■ TASK DESCRIPTION
Copy every line from the records that holds the word "examples".

■ RECORDS TO USE
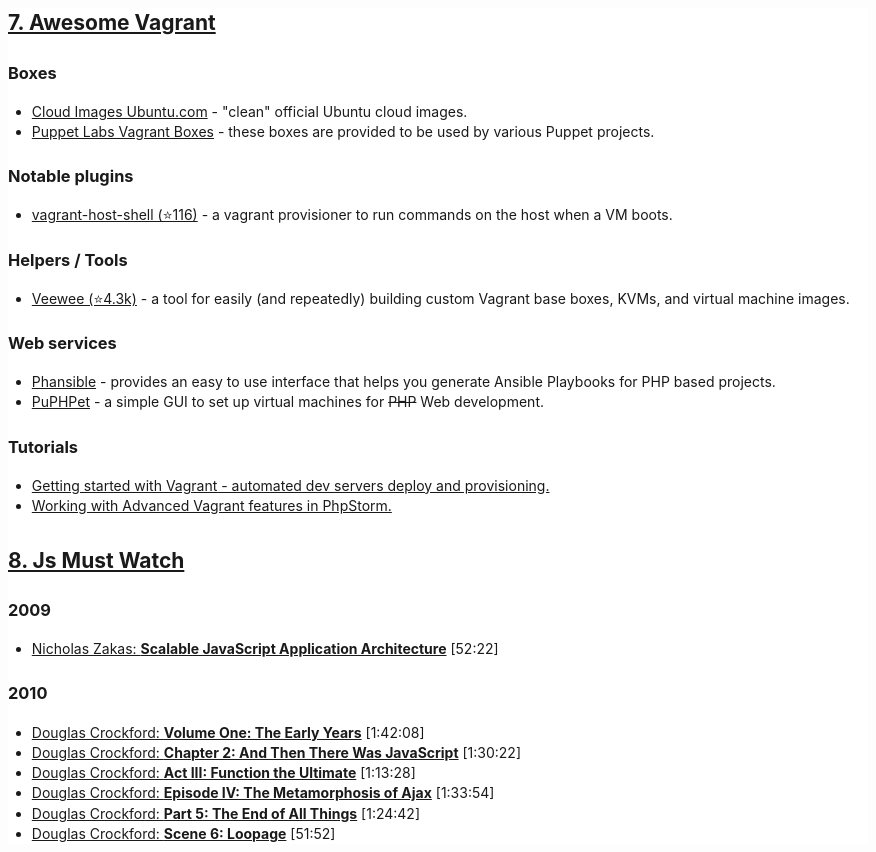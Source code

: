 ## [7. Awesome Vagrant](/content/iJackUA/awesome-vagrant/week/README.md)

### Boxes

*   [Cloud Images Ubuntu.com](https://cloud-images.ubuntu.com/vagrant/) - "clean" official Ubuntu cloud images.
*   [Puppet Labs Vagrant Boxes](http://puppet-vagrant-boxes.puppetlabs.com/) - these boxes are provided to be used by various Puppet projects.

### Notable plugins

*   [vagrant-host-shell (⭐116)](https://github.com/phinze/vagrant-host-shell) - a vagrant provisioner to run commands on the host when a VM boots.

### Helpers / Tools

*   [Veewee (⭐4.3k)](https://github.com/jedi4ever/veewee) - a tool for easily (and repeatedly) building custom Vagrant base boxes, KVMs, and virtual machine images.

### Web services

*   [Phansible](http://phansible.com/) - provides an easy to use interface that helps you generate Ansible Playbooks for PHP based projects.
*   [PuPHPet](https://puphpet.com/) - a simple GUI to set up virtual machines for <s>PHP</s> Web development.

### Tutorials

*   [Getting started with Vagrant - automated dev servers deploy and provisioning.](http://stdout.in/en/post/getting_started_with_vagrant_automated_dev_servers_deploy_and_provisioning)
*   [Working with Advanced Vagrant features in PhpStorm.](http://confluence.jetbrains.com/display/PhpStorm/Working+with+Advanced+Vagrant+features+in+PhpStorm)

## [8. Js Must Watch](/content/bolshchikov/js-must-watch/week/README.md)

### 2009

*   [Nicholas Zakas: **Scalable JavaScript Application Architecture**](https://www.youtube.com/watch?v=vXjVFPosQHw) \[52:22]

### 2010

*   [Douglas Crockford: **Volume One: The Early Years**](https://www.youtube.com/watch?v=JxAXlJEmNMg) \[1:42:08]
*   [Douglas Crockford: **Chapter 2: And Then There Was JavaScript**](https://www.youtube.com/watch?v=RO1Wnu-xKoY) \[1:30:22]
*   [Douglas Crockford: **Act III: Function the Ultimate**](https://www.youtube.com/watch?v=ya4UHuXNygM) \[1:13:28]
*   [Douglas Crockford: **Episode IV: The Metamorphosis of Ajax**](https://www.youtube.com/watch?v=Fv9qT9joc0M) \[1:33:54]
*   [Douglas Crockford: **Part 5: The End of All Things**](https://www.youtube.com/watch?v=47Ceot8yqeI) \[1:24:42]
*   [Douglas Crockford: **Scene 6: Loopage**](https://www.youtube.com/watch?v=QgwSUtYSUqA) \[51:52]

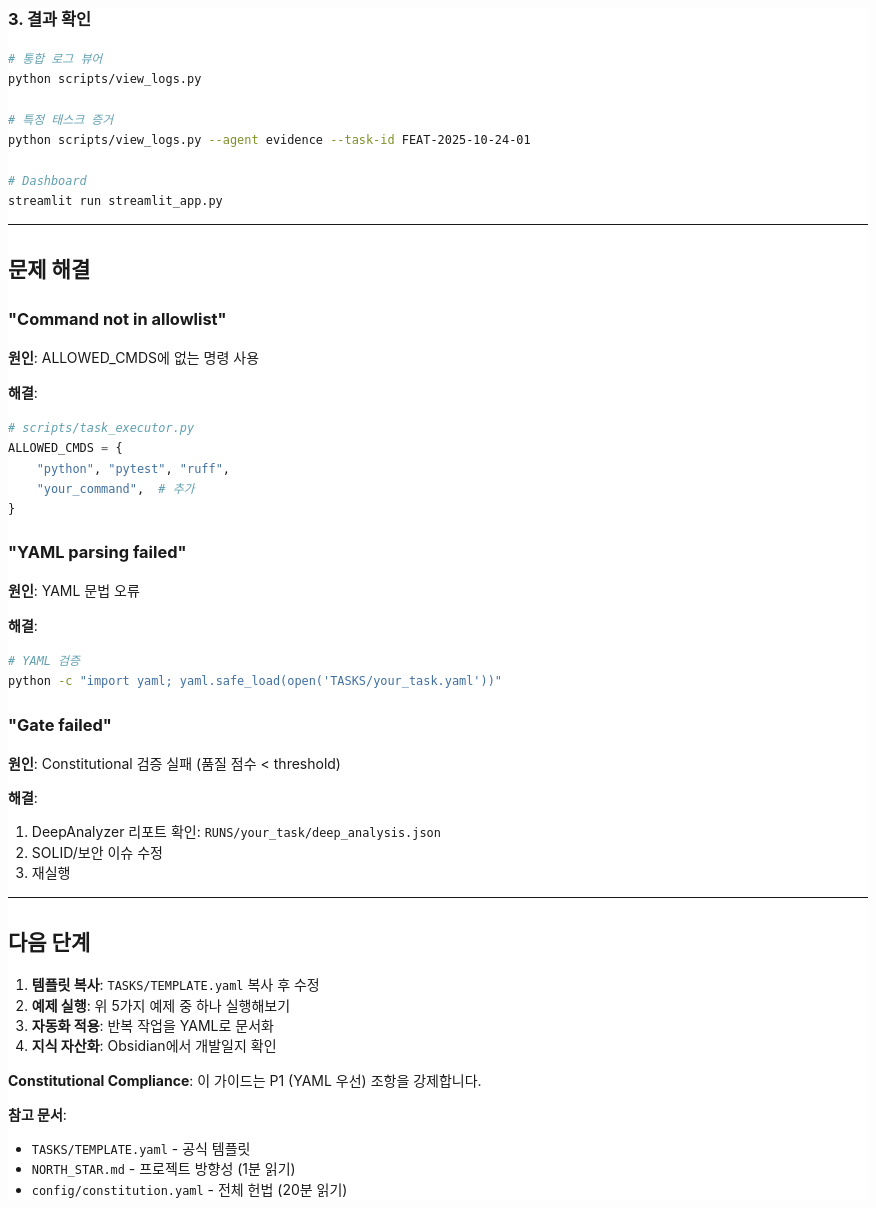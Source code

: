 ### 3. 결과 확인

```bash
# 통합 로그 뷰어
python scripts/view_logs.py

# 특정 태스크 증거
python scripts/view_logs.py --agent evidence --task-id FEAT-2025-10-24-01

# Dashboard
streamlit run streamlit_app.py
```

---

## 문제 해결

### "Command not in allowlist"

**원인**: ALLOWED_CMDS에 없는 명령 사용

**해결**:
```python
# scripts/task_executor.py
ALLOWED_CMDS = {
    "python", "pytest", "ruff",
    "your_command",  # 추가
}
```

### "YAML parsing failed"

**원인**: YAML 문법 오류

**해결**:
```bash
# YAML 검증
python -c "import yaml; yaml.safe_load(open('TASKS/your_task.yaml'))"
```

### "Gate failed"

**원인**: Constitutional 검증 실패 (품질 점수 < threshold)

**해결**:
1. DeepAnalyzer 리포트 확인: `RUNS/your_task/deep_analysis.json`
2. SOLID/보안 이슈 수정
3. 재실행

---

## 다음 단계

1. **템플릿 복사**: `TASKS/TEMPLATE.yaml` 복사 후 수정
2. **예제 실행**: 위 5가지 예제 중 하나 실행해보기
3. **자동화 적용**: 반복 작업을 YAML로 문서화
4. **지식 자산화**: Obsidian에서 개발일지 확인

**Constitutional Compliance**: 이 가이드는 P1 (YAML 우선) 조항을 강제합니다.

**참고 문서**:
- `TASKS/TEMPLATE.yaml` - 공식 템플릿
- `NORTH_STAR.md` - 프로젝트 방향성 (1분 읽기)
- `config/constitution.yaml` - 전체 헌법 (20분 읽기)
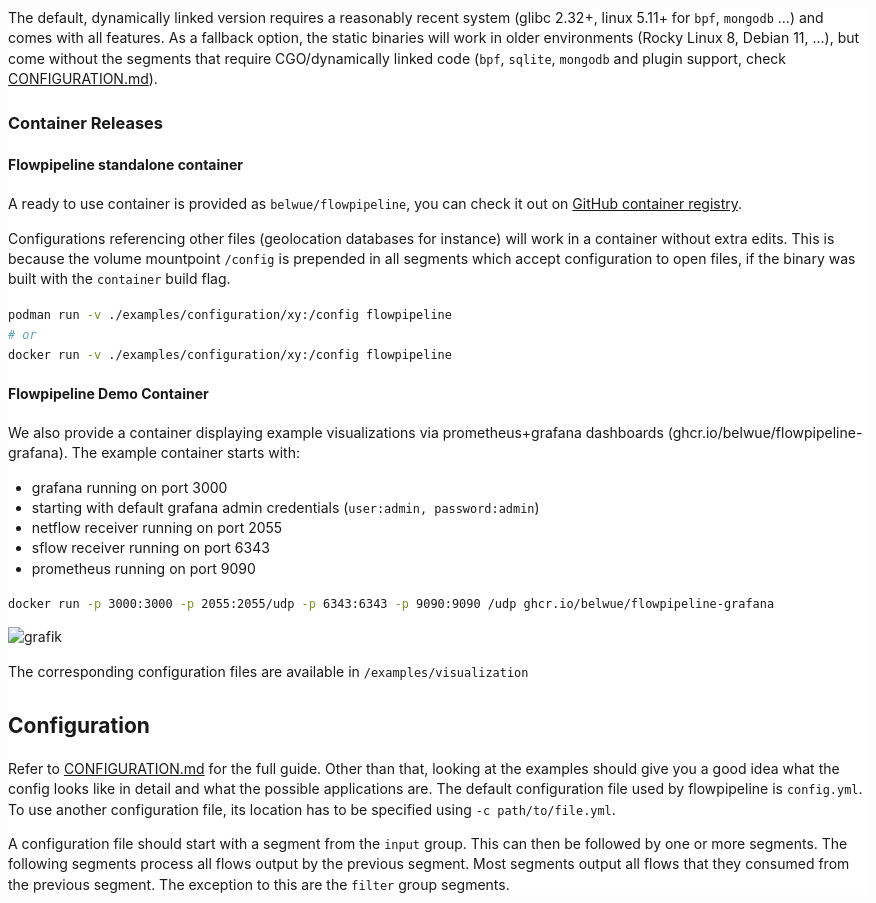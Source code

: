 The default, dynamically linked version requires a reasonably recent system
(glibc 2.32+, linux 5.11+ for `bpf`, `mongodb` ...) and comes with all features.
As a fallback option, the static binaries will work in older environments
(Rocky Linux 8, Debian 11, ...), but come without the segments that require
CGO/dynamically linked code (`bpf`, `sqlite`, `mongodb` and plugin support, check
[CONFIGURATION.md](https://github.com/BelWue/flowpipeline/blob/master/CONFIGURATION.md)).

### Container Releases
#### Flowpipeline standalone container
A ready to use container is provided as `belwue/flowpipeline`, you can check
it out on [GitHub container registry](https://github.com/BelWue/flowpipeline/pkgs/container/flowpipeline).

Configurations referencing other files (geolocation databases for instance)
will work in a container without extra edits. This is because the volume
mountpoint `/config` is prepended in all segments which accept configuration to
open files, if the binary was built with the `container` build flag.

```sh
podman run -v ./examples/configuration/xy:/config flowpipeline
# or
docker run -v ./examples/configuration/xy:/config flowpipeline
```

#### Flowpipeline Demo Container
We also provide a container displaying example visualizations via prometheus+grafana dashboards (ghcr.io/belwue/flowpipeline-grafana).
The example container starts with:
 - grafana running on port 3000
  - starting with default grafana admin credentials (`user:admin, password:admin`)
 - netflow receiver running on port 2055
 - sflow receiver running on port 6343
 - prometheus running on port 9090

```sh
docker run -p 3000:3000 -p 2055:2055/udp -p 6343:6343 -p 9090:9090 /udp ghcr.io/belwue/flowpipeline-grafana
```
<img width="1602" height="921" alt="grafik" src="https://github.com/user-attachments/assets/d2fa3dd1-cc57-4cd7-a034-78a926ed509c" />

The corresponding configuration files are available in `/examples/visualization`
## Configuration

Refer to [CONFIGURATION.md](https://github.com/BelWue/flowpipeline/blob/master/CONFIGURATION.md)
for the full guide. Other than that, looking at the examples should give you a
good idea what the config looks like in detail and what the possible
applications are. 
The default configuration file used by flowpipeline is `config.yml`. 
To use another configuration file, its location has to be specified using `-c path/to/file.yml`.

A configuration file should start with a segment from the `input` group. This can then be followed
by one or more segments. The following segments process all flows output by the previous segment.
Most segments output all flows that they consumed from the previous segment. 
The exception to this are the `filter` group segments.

■ SOLUTION TO THE PROBLEM
podman run -v ./examples/configuration/xy:/config flowpipeline
docker run -v ./examples/configuration/xy:/config flowpipeline
The corresponding configuration files are available in `/examples/visualization`
for the full guide. Other than that, looking at the examples should give you a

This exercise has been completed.